• [Exercise directions]: Give the lines again, unchanged, starting with the line containing "If pipenv is" and ending with the last line of the data below.

───── Data for review

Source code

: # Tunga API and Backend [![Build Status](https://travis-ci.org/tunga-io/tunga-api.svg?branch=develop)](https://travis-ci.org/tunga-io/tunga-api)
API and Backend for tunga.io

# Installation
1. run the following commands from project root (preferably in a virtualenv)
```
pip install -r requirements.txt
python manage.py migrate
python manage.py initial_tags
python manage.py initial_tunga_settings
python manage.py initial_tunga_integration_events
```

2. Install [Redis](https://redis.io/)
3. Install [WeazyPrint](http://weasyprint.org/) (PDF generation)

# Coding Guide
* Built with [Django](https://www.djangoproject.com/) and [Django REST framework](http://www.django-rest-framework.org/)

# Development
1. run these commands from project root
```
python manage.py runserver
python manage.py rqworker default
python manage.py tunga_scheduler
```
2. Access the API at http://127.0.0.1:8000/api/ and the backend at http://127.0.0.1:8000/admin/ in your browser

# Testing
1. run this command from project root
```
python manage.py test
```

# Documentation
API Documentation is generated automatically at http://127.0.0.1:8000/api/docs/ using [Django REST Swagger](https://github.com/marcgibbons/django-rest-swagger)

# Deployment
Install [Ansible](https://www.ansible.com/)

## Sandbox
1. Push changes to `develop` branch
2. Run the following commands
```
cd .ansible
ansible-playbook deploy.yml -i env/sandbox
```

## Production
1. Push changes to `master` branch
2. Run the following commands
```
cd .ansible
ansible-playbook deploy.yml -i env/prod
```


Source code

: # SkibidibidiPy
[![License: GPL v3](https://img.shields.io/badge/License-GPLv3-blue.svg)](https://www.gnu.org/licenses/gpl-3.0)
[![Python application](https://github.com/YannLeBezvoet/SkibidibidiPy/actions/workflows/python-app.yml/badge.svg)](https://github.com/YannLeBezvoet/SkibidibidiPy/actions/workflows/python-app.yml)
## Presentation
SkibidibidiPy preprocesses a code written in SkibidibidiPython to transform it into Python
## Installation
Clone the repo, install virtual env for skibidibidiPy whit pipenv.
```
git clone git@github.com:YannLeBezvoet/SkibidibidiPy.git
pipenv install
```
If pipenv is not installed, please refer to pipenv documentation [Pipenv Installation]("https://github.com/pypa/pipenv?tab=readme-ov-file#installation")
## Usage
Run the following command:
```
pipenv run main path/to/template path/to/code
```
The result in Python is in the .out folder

──────────

• [Worked solution]:
If pipenv is not installed, please refer to pipenv documentation [Pipenv Installation]("https://github.com/pypa/pipenv?tab=readme-ov-file#installation")
## Usage
Run the following command:
```
pipenv run main path/to/template path/to/code
```
The result in Python is in the .out folder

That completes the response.